Exercise prompt: Copy each line that contains the string "MQTT", taking them from the material.

Data shown:

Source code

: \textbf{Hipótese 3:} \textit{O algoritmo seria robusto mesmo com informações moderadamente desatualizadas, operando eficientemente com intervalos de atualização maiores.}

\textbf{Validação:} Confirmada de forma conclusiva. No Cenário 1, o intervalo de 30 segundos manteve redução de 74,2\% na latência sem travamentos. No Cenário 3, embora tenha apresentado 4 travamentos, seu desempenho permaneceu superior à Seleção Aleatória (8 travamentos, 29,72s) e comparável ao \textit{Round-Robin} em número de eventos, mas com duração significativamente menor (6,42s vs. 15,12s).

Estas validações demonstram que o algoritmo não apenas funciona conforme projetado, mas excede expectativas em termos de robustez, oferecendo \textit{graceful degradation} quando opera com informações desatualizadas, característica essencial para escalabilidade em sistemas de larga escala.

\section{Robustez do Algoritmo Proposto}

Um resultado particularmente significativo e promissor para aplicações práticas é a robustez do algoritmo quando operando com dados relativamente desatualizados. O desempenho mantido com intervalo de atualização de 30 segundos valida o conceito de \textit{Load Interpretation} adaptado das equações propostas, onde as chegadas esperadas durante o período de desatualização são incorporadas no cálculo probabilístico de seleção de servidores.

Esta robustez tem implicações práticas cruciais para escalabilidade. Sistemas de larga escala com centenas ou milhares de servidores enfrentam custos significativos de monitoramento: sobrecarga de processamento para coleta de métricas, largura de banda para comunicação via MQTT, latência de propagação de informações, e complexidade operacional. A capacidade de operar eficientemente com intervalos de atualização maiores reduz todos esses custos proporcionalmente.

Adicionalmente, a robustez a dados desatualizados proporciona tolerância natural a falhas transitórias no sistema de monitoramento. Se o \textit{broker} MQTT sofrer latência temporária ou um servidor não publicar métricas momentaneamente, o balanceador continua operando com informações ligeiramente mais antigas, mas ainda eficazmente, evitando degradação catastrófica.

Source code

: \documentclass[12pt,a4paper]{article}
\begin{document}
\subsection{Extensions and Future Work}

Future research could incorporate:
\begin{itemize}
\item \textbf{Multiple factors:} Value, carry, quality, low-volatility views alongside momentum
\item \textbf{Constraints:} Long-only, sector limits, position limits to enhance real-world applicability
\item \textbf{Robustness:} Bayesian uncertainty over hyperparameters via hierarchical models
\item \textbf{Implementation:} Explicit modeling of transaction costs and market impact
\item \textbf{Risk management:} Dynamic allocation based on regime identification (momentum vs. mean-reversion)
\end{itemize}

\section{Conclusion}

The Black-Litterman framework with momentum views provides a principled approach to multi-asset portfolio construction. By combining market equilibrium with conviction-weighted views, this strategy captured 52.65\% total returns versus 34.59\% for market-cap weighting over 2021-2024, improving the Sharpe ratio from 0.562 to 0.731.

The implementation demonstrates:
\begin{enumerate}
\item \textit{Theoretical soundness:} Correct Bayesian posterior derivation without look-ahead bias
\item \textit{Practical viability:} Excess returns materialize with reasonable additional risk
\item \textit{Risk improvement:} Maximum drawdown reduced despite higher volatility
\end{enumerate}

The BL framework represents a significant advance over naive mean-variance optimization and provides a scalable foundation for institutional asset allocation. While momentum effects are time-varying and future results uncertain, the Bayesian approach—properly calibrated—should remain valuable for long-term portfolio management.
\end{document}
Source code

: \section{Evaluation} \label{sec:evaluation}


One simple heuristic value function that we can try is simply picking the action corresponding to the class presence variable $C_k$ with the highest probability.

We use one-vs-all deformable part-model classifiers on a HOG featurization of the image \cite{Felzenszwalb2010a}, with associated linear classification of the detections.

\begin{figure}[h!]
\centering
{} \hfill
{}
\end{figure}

Reply to the task:
Esta robustez tem implicações práticas cruciais para escalabilidade. Sistemas de larga escala com centenas ou milhares de servidores enfrentam custos significativos de monitoramento: sobrecarga de processamento para coleta de métricas, largura de banda para comunicação via MQTT, latência de propagação de informações, e complexidade operacional. A capacidade de operar eficientemente com intervalos de atualização maiores reduz todos esses custos proporcionalmente.
Adicionalmente, a robustez a dados desatualizados proporciona tolerância natural a falhas transitórias no sistema de monitoramento. Se o \textit{broker} MQTT sofrer latência temporária ou um servidor não publicar métricas momentaneamente, o balanceador continua operando com informações ligeiramente mais antigas, mas ainda eficazmente, evitando degradação catastrófica.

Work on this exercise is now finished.